We are evolved to be compassionate and collaborative in our quest to survive and thrive.
Marx’s
focus on materialist resource exchange in the traditional market
place missed the importance of the market place as a place for
building community solidarity that had less to do with resource
exchange and that overrides quantitative exchange calculations when
folks are in need of assistance. “From each according to his
ability, to each according to his need” already was the way for
many long before Marx. In many traditional African villages, Chiefs
were chosen – by the women – on the basis of what
they could generously provide to the whole village, not on the basis
of fighting ability or how many people they could manipulate and
control. Native American leadership was similarly constituted. Whole
communities came together regularly to help one another without the
expectation of exchange but with a longstanding practice of mutual
caring. Traditional communities exhibited the evolutionary human
being (community) at its highest potential. Europeans were the
savages not the indigenous peoples.
At
the time of the writing of The Constitution, in the upstairs rooms of
Constitution Hall, Benjamin Franklin hosted some of the leadership of
the Haudenosaune people, “people of the long house.” Franklin was
appreciative of the governance structure that the Haudenosaune had
put together to end the warring of five Native American nations: the
Mohawk, the Seneca, the Oneida, the Onondaga, and the Cayuga. Rather
than subdue each other in continuous wars – which solves nothing.
The women called for an end to fighting and supported the
Great Peace Maker, Skennenrahawi in Mohawk, who went from
tribe to tribe fashioning the greatest achievement for peace in human
history. The governance structure he brought together was based on a
high level of respect, deep listening, patience, and consensus
decision making that was sorely needed during Franklin’s time and
that is needed today.The
“survival of the fittest” model is now starting to collapse. With its
collapse it is subtly undermining many of the most powerful political,
economic, and social systems in the West, including capitalism.
Dulled
by the conceptualizations that arose from the Enlightenment, our
Founding Fathers were not able to summon the best of human
evolutionary capability.

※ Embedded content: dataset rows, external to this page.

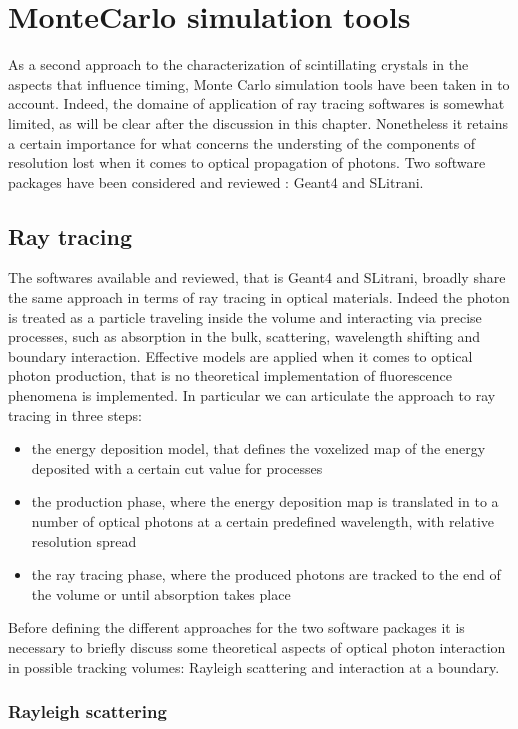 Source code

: 
\chapter{MonteCarlo simulation tools}

As a second approach to the characterization of scintillating crystals in the aspects that influence timing, Monte Carlo simulation tools have been taken in to account. Indeed, the domaine of application of ray tracing softwares is somewhat limited, as will be clear after the discussion in this chapter. Nonetheless it retains a certain importance for what concerns the understing of the components of resolution lost when it comes to optical propagation of photons. Two software packages have been considered and reviewed \cite{Pizzi2012}: Geant4 and SLitrani.

\section{Ray tracing}

The softwares available and reviewed, that is Geant4 and SLitrani, broadly share the same approach in terms of ray tracing in optical materials. 
Indeed the photon is treated as a particle traveling inside the volume and interacting via precise processes, such as absorption in the bulk, scattering, wavelength shifting and boundary interaction. 
Effective models are applied when it comes to optical photon production, that is no theoretical implementation of fluorescence phenomena is implemented. In particular we can articulate the approach to ray tracing in three steps:
\begin{itemize}
\item the energy deposition model, that defines the voxelized map of the energy deposited with a certain cut value for processes
\item the production phase, where the energy deposition map is translated in to a number of optical photons at a certain predefined wavelength, with relative resolution spread
\item the ray tracing phase, where the produced photons are tracked to the end of the volume or until absorption takes place
\end{itemize}
Before defining the different approaches for the two software packages it is necessary to briefly discuss some theoretical aspects of optical photon interaction in possible tracking volumes: Rayleigh scattering and interaction at a boundary.

\subsection{Rayleigh scattering}

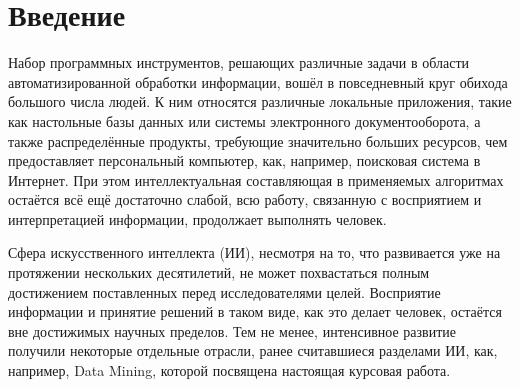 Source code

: \section*{Введение}

Набор программных инструментов, решающих различные задачи в области
автоматизированной обработки информации, вошёл в повседневный круг
обихода большого числа людей. К ним относятся различные локальные
приложения, такие как настольные базы данных или системы электронного
документооборота, а также распределённые продукты, требующие
значительно больших ресурсов, чем предоставляет персональный
компьютер, как, например, поисковая система в Интернет. При этом
интеллектуальная составляющая в применяемых алгоритмах остаётся всё
ещё достаточно слабой, всю работу, связанную с восприятием и
интерпретацией информации, продолжает выполнять человек.

Сфера искусственного интеллекта (ИИ), несмотря на то, что развивается
уже на протяжении нескольких десятилетий, не может похвастаться полным
достижением поставленных перед исследователями целей. Восприятие
информации и принятие решений в таком виде, как это делает человек,
остаётся вне достижимых научных пределов. Тем не менее, интенсивное
развитие получили некоторые отдельные отрасли, ранее считавшиеся
разделами ИИ, как, например, Data Mining, которой посвящена настоящая
курсовая работа.
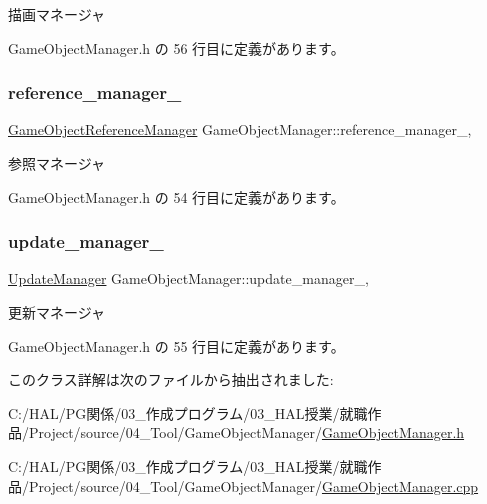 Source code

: 描画マネージャ 



 Game\+Object\+Manager.\+h の 56 行目に定義があります。

\mbox{\label{class_game_object_manager_a7346dd916f897462898a1b28c03cd466}} 
\subsubsection{\texorpdfstring{reference\+\_\+manager\+\_\+}{reference\_manager\_}}
{\footnotesize\ttfamily \mbox{\hyperlink{class_game_object_reference_manager}{Game\+Object\+Reference\+Manager}} Game\+Object\+Manager\+::reference\+\_\+manager\+\_\+\hspace{0.3cm}{\ttfamily [static]}, {\ttfamily [private]}}



参照マネージャ 



 Game\+Object\+Manager.\+h の 54 行目に定義があります。

\mbox{\label{class_game_object_manager_a330c1759e1a075fb257a01c6f48cf9f3}} 
\subsubsection{\texorpdfstring{update\+\_\+manager\+\_\+}{update\_manager\_}}
{\footnotesize\ttfamily \mbox{\hyperlink{class_update_manager}{Update\+Manager}} Game\+Object\+Manager\+::update\+\_\+manager\+\_\+\hspace{0.3cm}{\ttfamily [static]}, {\ttfamily [private]}}



更新マネージャ 



 Game\+Object\+Manager.\+h の 55 行目に定義があります。



このクラス詳解は次のファイルから抽出されました\+:\begin{DoxyCompactItemize}
\item 
C\+:/\+H\+A\+L/\+P\+G関係/03\+\_\+作成プログラム/03\+\_\+\+H\+A\+L授業/就職作品/\+Project/source/04\+\_\+\+Tool/\+Game\+Object\+Manager/\mbox{\hyperlink{_game_object_manager_8h}{Game\+Object\+Manager.\+h}}\item 
C\+:/\+H\+A\+L/\+P\+G関係/03\+\_\+作成プログラム/03\+\_\+\+H\+A\+L授業/就職作品/\+Project/source/04\+\_\+\+Tool/\+Game\+Object\+Manager/\mbox{\hyperlink{_game_object_manager_8cpp}{Game\+Object\+Manager.\+cpp}}\end{DoxyCompactItemize}
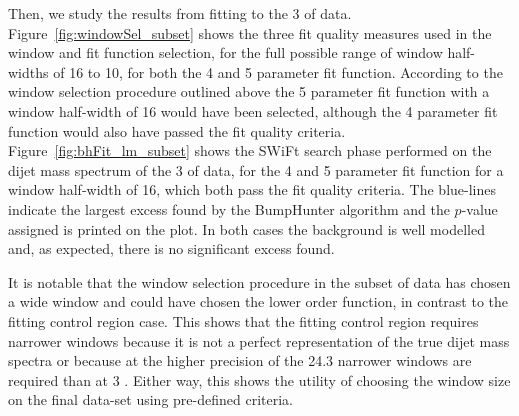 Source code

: Then, we study the results from fitting to the 3 \ifb{}  of data.
Figure~\ref{fig:windowSel_subset} shows the three fit quality measures used in the window and fit function selection,
for the full possible range of window half-widths of 16 to 10, for both the 4 and 5 parameter fit function.
According to the window selection procedure outlined above the 5 parameter fit function with a window half-width of 16 would have been selected,
although the 4 parameter fit function would also have passed the fit quality criteria.
Figure~\ref{fig:bhFit_lm_subset} shows the SWiFt search phase performed on the dijet mass spectrum of the 3 \ifb{} of data,
for the 4 and 5 parameter fit function for a window half-width of 16, which both pass the fit quality criteria.
The blue-lines indicate the largest excess found by the {\sc BumpHunter} algorithm and the \mbox{$p$-value} assigned is printed on the plot. 
In both cases the background is well modelled and, as expected, there is no significant excess found.

It is notable that the window selection procedure in the subset of data has chosen a wide window and
could have chosen the lower order function, in contrast to the fitting control region case. 
This shows that the fitting control region requires narrower windows because it is not a perfect representation
of the true dijet mass spectra
or because at the higher precision of the 24.3 \ifb{} narrower windows are required than at 3 \ifb{}.
Either way, this shows the utility of choosing the window size on the final data-set using pre-defined criteria.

They fashioned a governing document that was
a step forward – for Europeans – but that fell far short of
capturing the best that we can do as evolved human beings. At its
core it is still about the doctrine of “survival of the fittest.”
For only propertied men was the power of the majority
ameliorated. Decisions were based on manipulated power and not
caring. Without an underlying caring value system, mechanisms to
protect the minority and to address the needs of communities and
peoples were inadequate and quickly over come.
After hundreds of years
the people in this country have returned to a junction where we can
move toward an evolutionary future with great harmonizing with nature
and widely practiced mutual caring. Or we can continue to wallow in
the self destructive detritus of the 18th century. We can
choose.
[Note:
Nafsi ya Jamii is the Swahili phrase that translates in English to
“The Soul Community”]
BlackCommentator.com
Columnist,
Wilson Riles, is a
former
Oakland,
CA City Council Member. Click
here
to
contact Mr. Riles.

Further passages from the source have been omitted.